De même, j'avais pris 3 (Mule)barres, 2 tranches de pain (du qui tient au corps tout de même), une tranche de Cantal et 2 fruits. Là aussi en me disant que je pourrais acheter un supplément sur la route si besoin. Je suis revenu avec 2 barres. Je n'ai pas fait d'hypo, j'arrive à rouler 100km en tenant sur le petit déj, mais je ne me suis pas assez alimenté.
J'ai vu la différence de rythme sur le retour de Saint-Flour après avoir mangé. Donc mangé plus, même si la faim ne tiraille pas vraiment.
Eviter aussi de partir lorsqu'il fait fort (trop) chaud. La météo indiquait 25° sur Allanche pour le samedi, tu parles il faisait 29° à 16h quand je suis rentré...

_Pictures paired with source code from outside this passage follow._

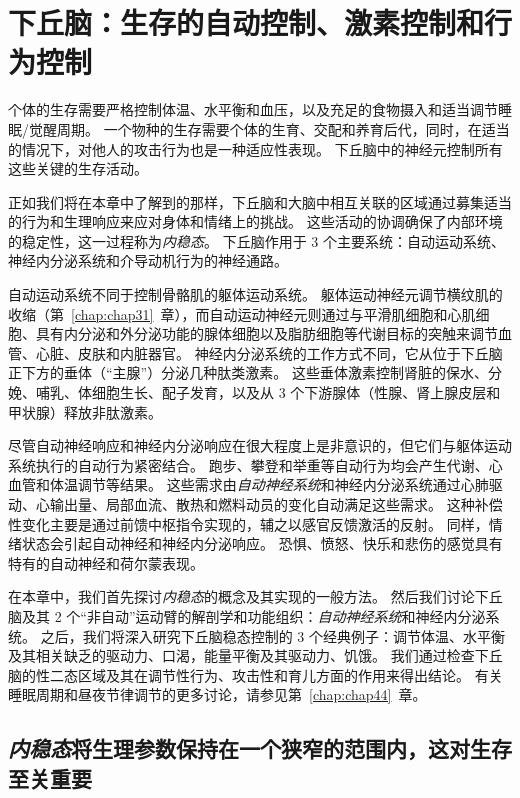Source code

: \chapter{下丘脑：生存的自动控制、激素控制和行为控制} \label{chap:chap41}

个体的生存需要严格控制体温、水平衡和血压，以及充足的食物摄入和适当调节睡眠/觉醒周期。
一个物种的生存需要个体的生育、交配和养育后代，同时，在适当的情况下，对他人的攻击行为也是一种适应性表现。
下丘脑中的神经元控制所有这些关键的生存活动。


正如我们将在本章中了解到的那样，下丘脑和大脑中相互关联的区域通过募集适当的行为和生理响应来应对身体和情绪上的挑战。
这些活动的协调确保了内部环境的稳定性，这一过程称为\textit{内稳态}。
下丘脑作用于 3 个主要系统：自动运动系统、神经内分泌系统和介导动机行为的神经通路。


自动运动系统不同于控制骨骼肌的躯体运动系统。
躯体运动神经元调节横纹肌的收缩（第~\ref{chap:chap31}~章），而自动运动神经元则通过与平滑肌细胞和心肌细胞、具有内分泌和外分泌功能的腺体细胞以及脂肪细胞等代谢目标的突触来调节血管、心脏、皮肤和内脏器官。
神经内分泌系统的工作方式不同，它从位于下丘脑正下方的垂体（“主腺”）分泌几种肽类激素。
这些垂体激素控制肾脏的保水、分娩、哺乳、体细胞生长、配子发育，以及从 3 个下游腺体（性腺、肾上腺皮层和甲状腺）释放非肽激素。


尽管自动神经响应和神经内分泌响应在很大程度上是非意识的，但它们与躯体运动系统执行的自动行为紧密结合。
跑步、攀登和举重等自动行为均会产生代谢、心血管和体温调节等结果。
这些需求由\textit{自动神经系统}和神经内分泌系统通过心肺驱动、心输出量、局部血流、散热和燃料动员的变化自动满足这些需求。
这种补偿性变化主要是通过前馈中枢指令实现的，辅之以感官反馈激活的反射。
同样，情绪状态会引起自动神经和神经内分泌响应。
恐惧、愤怒、快乐和悲伤的感觉具有特有的自动神经和荷尔蒙表现。


在本章中，我们首先探讨\textit{内稳态}的概念及其实现的一般方法。
然后我们讨论下丘脑及其 2 个“非自动”运动臂的解剖学和功能组织：\textit{自动神经系统}和神经内分泌系统。
之后，我们将深入研究下丘脑稳态控制的 3 个经典例子：调节体温、水平衡及其相关缺乏的驱动力、口渴，能量平衡及其驱动力、饥饿。
我们通过检查下丘脑的性二态区域及其在调节性行为、攻击性和育儿方面的作用来得出结论。
有关睡眠周期和昼夜节律调节的更多讨论，请参见第~\ref{chap:chap44}~章。



\section{\textit{内稳态}将生理参数保持在一个狭窄的范围内，这对生存至关重要}

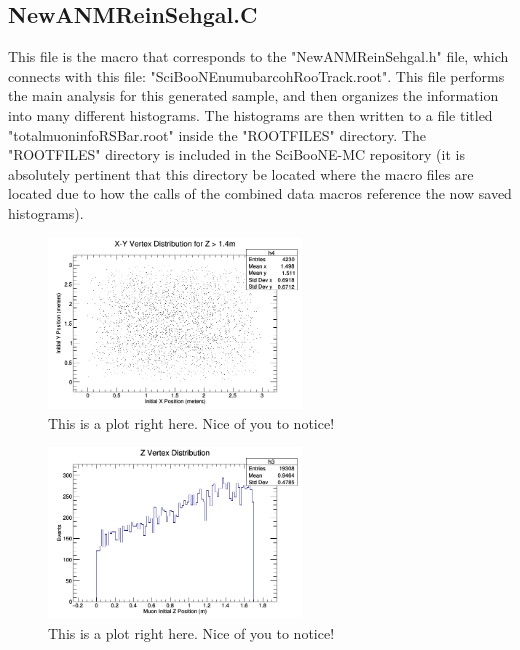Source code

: \documentclass[11pt]{article}
\begin{document}
\subsection{NewANMReinSehgal.C}
This file is the macro that corresponds to the "NewANMReinSehgal.h" file, which connects with this file: "SciBooNE\textunderscore numubar\textunderscore coh\textunderscore RooTrack.root". This file performs the main analysis for this generated sample, and then organizes the information into many different histograms. The histograms are then written to a file titled "totalmuoninfoRSBar.root" inside the "ROOTFILES" directory. The "ROOTFILES" directory is included in the SciBooNE-MC repository (it is absolutely pertinent that this directory be located where the macro files are located due to how the calls of the combined data macros reference the now saved histograms).

\begin{figure}[H]
\centering
\includegraphics[width=0.6\textwidth]{NewANMReinSehgalImages/1-X-YVertexDistributionANMRS.png}
\caption{This is a plot right here. Nice of you to notice!}
\end{figure}

\begin{figure}[H]
\centering
\includegraphics[width=0.6\textwidth]{NewANMReinSehgalImages/2-ZVertexDistributionANMRS.png}
\caption{This is a plot right here. Nice of you to notice!}
\end{figure}
\end{document}

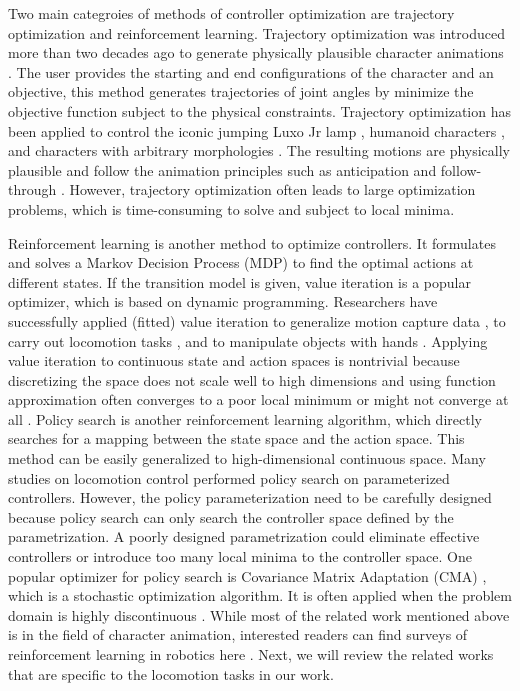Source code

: Two main categroies of methods of controller optimization are trajectory optimization and reinforcement learning. Trajectory optimization was introduced more than two decades ago to generate physically plausible character animations \cite{}. The user provides the starting and end configurations of the character and an objective, this method generates trajectories of joint angles by minimize the objective function subject to the physical constraints. Trajectory optimization has been applied to control the iconic jumping Luxo Jr lamp \cite{}, humanoid characters \cite{}, and characters with arbitrary morphologies \cite{}. The resulting motions are physically plausible and follow the animation principles such as anticipation and follow-through \cite{}. However, trajectory optimization often leads to large optimization problems, which is time-consuming to solve and subject to local minima.

Reinforcement learning is another method to optimize controllers. It formulates and solves a Markov Decision Process (MDP) to find the optimal actions at different states. If the transition model is given, value iteration is a popular optimizer, which is based on dynamic programming. Researchers have successfully applied (fitted) value iteration to generalize motion capture data \cite{Treuille:2007:NCA,Levine:2012:CCC}, to carry out locomotion tasks \cite{Coros:2009:RTC}, and to manipulate objects with hands \cite{Multifinger2013}. Applying value iteration to continuous state and action spaces is nontrivial because discretizing the space does not scale well to high dimensions \cite{Sutton:1998:IRL} and using function approximation often converges to a poor local minimum or might not converge at all \cite{Thrun93issuesin,Boyan95generalizationin}. Policy search \cite{Ng:2000:PPS} is another reinforcement learning algorithm, which directly searches for a mapping between the state space and the action space. This method can be easily generalized to high-dimensional continuous space. Many studies on locomotion control \cite{Yin08,Wang:2009,Coros:2011,Wang:2012,Geijtenbeek:2013} performed policy search on parameterized controllers. However, the policy parameterization need to be carefully designed because policy search can only search the controller space defined by the parametrization. A poorly designed parametrization could eliminate effective controllers or introduce too many local minima to the controller space. One popular optimizer for policy search is Covariance Matrix Adaptation (CMA) \cite{hansen2004evaluating}, which is a stochastic optimization algorithm. It is often applied when the problem domain is highly discontinuous \cite{Wu:2010:TAB,Wang:2010:OWC,Mordatch:2010:RPL}. While most of the related work mentioned above is in the field of character animation, interested readers can find surveys of reinforcement learning in robotics here \cite{}. Next, we will review the related works that are specific to the locomotion tasks in our work.

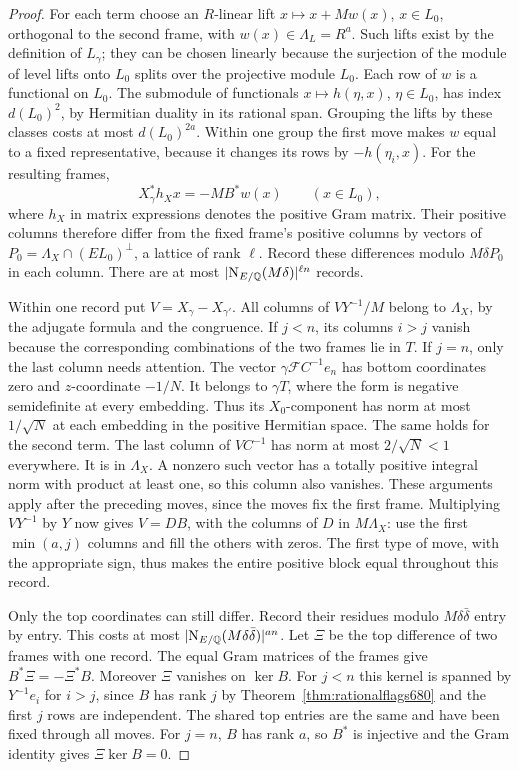 \documentclass[a4paper,11pt]{article}
\theoremstyle{definition}
\theoremstyle{remark}
\numberwithin{equation}{section}
\begin{document}
\begin{proof}
For each term choose an \(R\)-linear lift
\(x\mapsto x+M w(x)\), \(x\in L_0\), orthogonal to the
second frame, with \(w(x)\in\Lambda_L=R^a\).
Such lifts exist by the definition of \(L_\gamma\); they
can be chosen linearly because the surjection of the module
of level lifts onto \(L_0\) splits over the projective
module \(L_0\). Each row of \(w\) is a functional on \(L_0\).
The submodule of functionals \(x\mapsto h(\eta,x)\),
\(\eta\in L_0\), has index \(d(L_0)^2\), by Hermitian
duality in its rational span. Grouping the lifts by these
classes costs at most \(d(L_0)^{2a}\). Within one group the
first move makes \(w\) equal to a fixed representative,
because it changes its rows by \(-h(\eta_i,x)\).
For the resulting frames,
\[
                    X_\gamma^*h_X x=-M B^*w(x)
                           \qquad(x\in L_0),
\]
where \(h_X\) in matrix expressions denotes the positive
Gram matrix. Their positive columns therefore differ from
the fixed frame's positive columns by vectors of
\(P_0=\Lambda_X\cap(EL_0)^\perp\), a lattice of rank \(\ell\).
Record these differences modulo \(M\delta P_0\) in each
column. There are at most
\(|{\rm N}_{E/\mathbb Q}(M\delta)|^{\ell n}\) records.

Within one record put \(V=X_\gamma-X_{\gamma'}\).
All columns of \(VY^{-1}/M\) belong to \(\Lambda_X\), by
the adjugate formula and the congruence. If \(j<n\), its
columns \(i>j\) vanish because the corresponding combinations
of the two frames lie in \(T\). If \(j=n\), only the last
column needs attention. The vector
\(\gamma\mathcal F C^{-1}e_n\) has bottom coordinates zero
and \(z\)-coordinate \(-1/N\). It belongs to \(\gamma T\),
where the form is negative semidefinite at every embedding.
Thus its \(X_0\)-component has norm at most \(1/\sqrt N\)
at each embedding in the positive Hermitian space.
The same holds for the second term. The last column of
\(VC^{-1}\) has norm at most \(2/\sqrt N<1\) everywhere.
It is in \(\Lambda_X\). A nonzero such vector has a totally
positive integral norm with product at least one, so this
column also vanishes. These arguments apply after the
preceding moves, since the moves fix the first frame.
Multiplying \(VY^{-1}\) by \(Y\) now gives \(V=D B\), with
the columns of \(D\) in \(M\Lambda_X\): use the first
\(\min(a,j)\) columns and fill the others with zeros. The
first type of move, with the appropriate sign, thus makes
the entire positive block equal throughout this record.

Only the top coordinates can still differ. Record their
residues modulo \(M\delta\bar\delta\) entry by entry. This
costs at most \(|{\rm N}_{E/\mathbb Q}(M\delta\bar\delta)|^{an}\).
Let \(\Xi\) be the top difference of two frames with one
record. The equal Gram matrices of the frames give
\(B^*\Xi=-\Xi^*B\). Moreover \(\Xi\) vanishes on \(\ker B\).
For \(j<n\) this kernel is spanned by \(Y^{-1}e_i\) for
\(i>j\), since \(B\) has rank \(j\) by
Theorem~\ref{thm:rationalflags680} and the first \(j\)
rows are independent. The shared top entries are the same
and have been fixed through all moves. For \(j=n\), \(B\)
has rank \(a\), so \(B^*\) is injective and the Gram identity
gives \(\Xi\ker B=0\).


\end{proof}
\end{document}
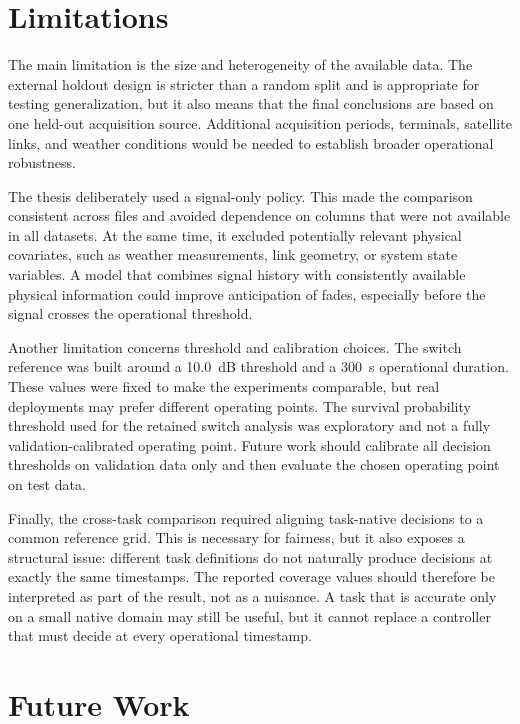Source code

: \section{Limitations}

The main limitation is the size and heterogeneity of the available data. The
external holdout design is stricter than a random split and is appropriate for
testing generalization, but it also means that the final conclusions are based
on one held-out acquisition source. Additional acquisition periods, terminals,
satellite links, and weather conditions would be needed to establish broader
operational robustness.

The thesis deliberately used a signal-only policy. This made the comparison
consistent across files and avoided dependence on columns that were not
available in all datasets. At the same time, it excluded potentially relevant
physical covariates, such as weather measurements, link geometry, or system
state variables. A model that combines signal history with consistently
available physical information could improve anticipation of fades, especially
before the signal crosses the operational threshold.

Another limitation concerns threshold and calibration choices. The switch
reference was built around a \SI{10.0}{dB} threshold and a
\SI{300}{s} operational duration. These values were fixed to make the
experiments comparable, but real deployments may prefer different operating
points. The survival probability threshold used for the retained switch
analysis was exploratory and not a fully validation-calibrated operating
point. Future work should calibrate all decision thresholds on validation data
only and then evaluate the chosen operating point on test data.

Finally, the cross-task comparison required aligning task-native decisions to a
common reference grid. This is necessary for fairness, but it also exposes a
structural issue: different task definitions do not naturally produce
decisions at exactly the same timestamps. The reported coverage values should
therefore be interpreted as part of the result, not as a nuisance. A task that
is accurate only on a small native domain may still be useful, but it cannot
replace a controller that must decide at every operational timestamp.

\section{Future Work}


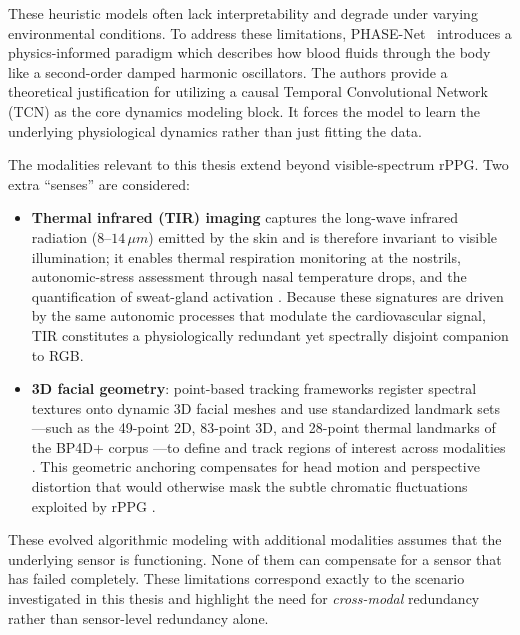 These heuristic models often lack interpretability and degrade under varying environmental conditions. 
To address these limitations, PHASE-Net~\cite{zhao2025phasenet} introduces a physics-informed paradigm which describes how blood fluids through
the body like a second-order damped harmonic oscillators. 
The authors provide a theoretical justification for utilizing a causal Temporal Convolutional Network (TCN) as the core dynamics modeling block.
It forces the model to learn the underlying physiological dynamics rather than just fitting the data.

The modalities relevant to this thesis extend beyond visible-spectrum rPPG. Two
extra ``senses'' are considered:
\begin{itemize}
    \item \textbf{Thermal infrared (TIR) imaging} captures the long-wave
    infrared radiation ($8$--$14\,\mu m$) emitted by the skin and is therefore
    invariant to visible illumination; it enables thermal respiration
    monitoring at the nostrils, autonomic-stress assessment through nasal
    temperature drops, and the quantification of sweat-gland activation
    \cite{cho2019physiological}. Because these signatures are driven by the
    same autonomic processes that modulate the cardiovascular signal, TIR
    constitutes a physiologically redundant yet spectrally disjoint companion
    to RGB.
    \item \textbf{3D facial geometry}: point-based tracking frameworks register
    spectral textures onto dynamic 3D facial meshes and use standardized
    landmark sets---such as the 49-point 2D, 83-point 3D, and 28-point thermal
    landmarks of the BP4D+ corpus \cite{zhang2014bp4d}---to define and track
    regions of interest across modalities \cite{hassanpour2025contactless}.
    This geometric anchoring compensates for head motion and perspective
    distortion that would otherwise mask the subtle chromatic fluctuations
    exploited by rPPG \cite{cheng2024contactless}.
\end{itemize}

These evolved algorithmic modeling with additional modalities assumes that the underlying sensor is functioning. 
None of them can compensate for a sensor that has failed completely. These limitations
correspond exactly to the scenario investigated in this thesis and highlight the
need for \emph{cross-modal} redundancy rather than sensor-level redundancy alone.

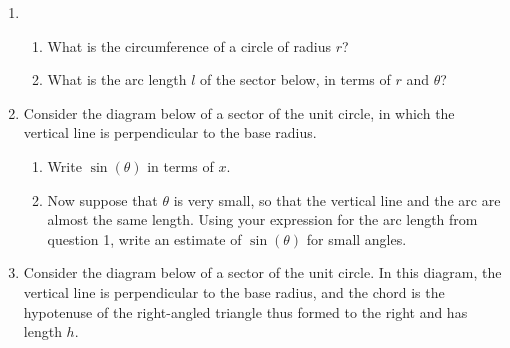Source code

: \documentclass{article}
\begin{document}
\begin{enumerate}
	\item
		\begin{enumerate}
			\item What is the circumference of a circle of radius $r$?
			\item What is the arc length $l$ of the sector below, in terms of $r$ and $\theta$?
				\begin{center}
				\end{center}
		\end{enumerate}
	\item Consider the diagram below of a sector of the unit circle, in which the vertical line is perpendicular to the base radius.
		\begin{center}
		\end{center}
		
		\begin{enumerate}
			\item Write $\sin(\theta)$ in terms of $x$.
			\item Now suppose that $\theta$ is very small, so that the vertical line and the arc are almost the same length. Using your expression for the arc length from question 1, 					write an estimate of $\sin(\theta)$ for small angles.
		\end{enumerate}
	\item Consider the diagram below of a sector of the unit circle. In this diagram, the vertical line is perpendicular to the base radius, and the chord is the hypotenuse of the right-angled 				triangle thus formed to the right and has length $h$.
		\begin{center}
\end{center}
\end{enumerate}
\end{document}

Ca épuise bien, même si je résiste assez bien à la chaleur. Tabler sur 20° ce serait pas mal.
Bien qu'ayant eu mal aux jambes, assez rapidement, je n'ai eu aucune crampes et je ne termine pas sur les rotules. C'est positif, ma gestion de l'effort a été raisonnable.
J'ai même pu faire 30km pépère le dimanche. Fallait pas tenter d'accélérations pour autant, le réservoir était bien bas...
Mais comment font les participants d'ultra et autres courses de longue haleine pour reproduire plus que ça plusieurs jours d'affilée ??
Ca me questionne. J'ai une endurance plutôt bonne, pareil pour la résistance mais je n'imagine pas réitérer ce genre de grosses sorties sur plusieurs jours.
Septembre arrive, il y aura encore de belles journées, même si plus fraîches et plus courtes.
Reste plus qu'à prévoir un nouveau créneau... déjà pour les paysages et la tranquilité.